- _WHAT THE TASK REQUIRES_: Look for "library" in every line of the listing. Copy the lines that have it.

- _RECORDS FOR THE EXERCISE_:
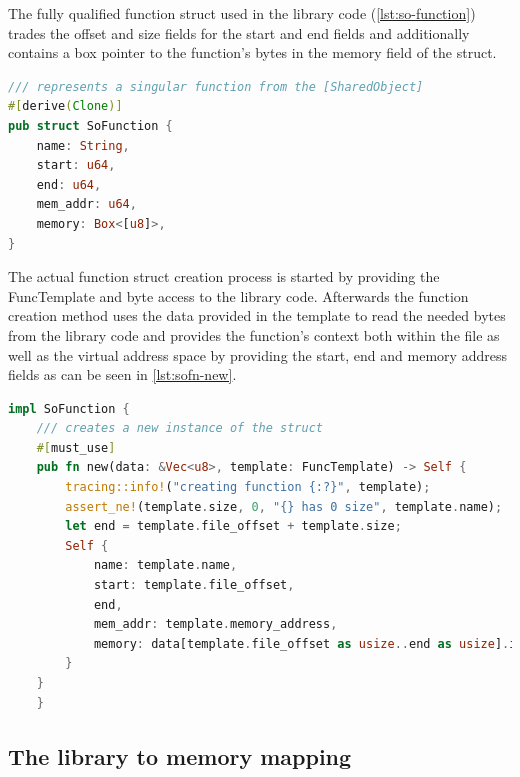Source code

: The fully qualified function struct used in the library code (\autoref{lst:so-function}) trades the offset and size fields for the start and end fields and additionally contains a box pointer to the function's bytes in the memory field of the struct.
\begin{lstlisting}[caption=\label{lst:so-function}{The x86 shared object function struct}, language=Rust]
/// represents a singular function from the [SharedObject]
#[derive(Clone)]
pub struct SoFunction {
    name: String,
    start: u64,
    end: u64,
    mem_addr: u64,
    memory: Box<[u8]>,
}
\end{lstlisting}
The actual function struct creation process is started by providing the FuncTemplate and byte access to the library code. 
Afterwards the function creation method uses the data provided in the template to read the needed bytes from the library code and provides the function's context both within the file as well as the virtual address space by providing the start, end and memory address fields as can be seen in \autoref{lst:sofn-new}. 
\begin{lstlisting}[caption=\label{lst:sofn-new}{The x86 function parsing method}, language=Rust]
    impl SoFunction {
    /// creates a new instance of the struct
    #[must_use]
    pub fn new(data: &Vec<u8>, template: FuncTemplate) -> Self {
        tracing::info!("creating function {:?}", template);
        assert_ne!(template.size, 0, "{} has 0 size", template.name);
        let end = template.file_offset + template.size;
        Self {
            name: template.name,
            start: template.file_offset,
            end,
            mem_addr: template.memory_address,
            memory: data[template.file_offset as usize..end as usize].into(),
        }
    }
    }
\end{lstlisting}

\subsection{The library to memory mapping}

- _RESULT OF THE TASK_:
: The fully qualified function struct used in the library code (\autoref{lst:so-function}) trades the offset and size fields for the start and end fields and additionally contains a box pointer to the function's bytes in the memory field of the struct.
The actual function struct creation process is started by providing the FuncTemplate and byte access to the library code. 
Afterwards the function creation method uses the data provided in the template to read the needed bytes from the library code and provides the function's context both within the file as well as the virtual address space by providing the start, end and memory address fields as can be seen in \autoref{lst:sofn-new}. 
\subsection{The library to memory mapping}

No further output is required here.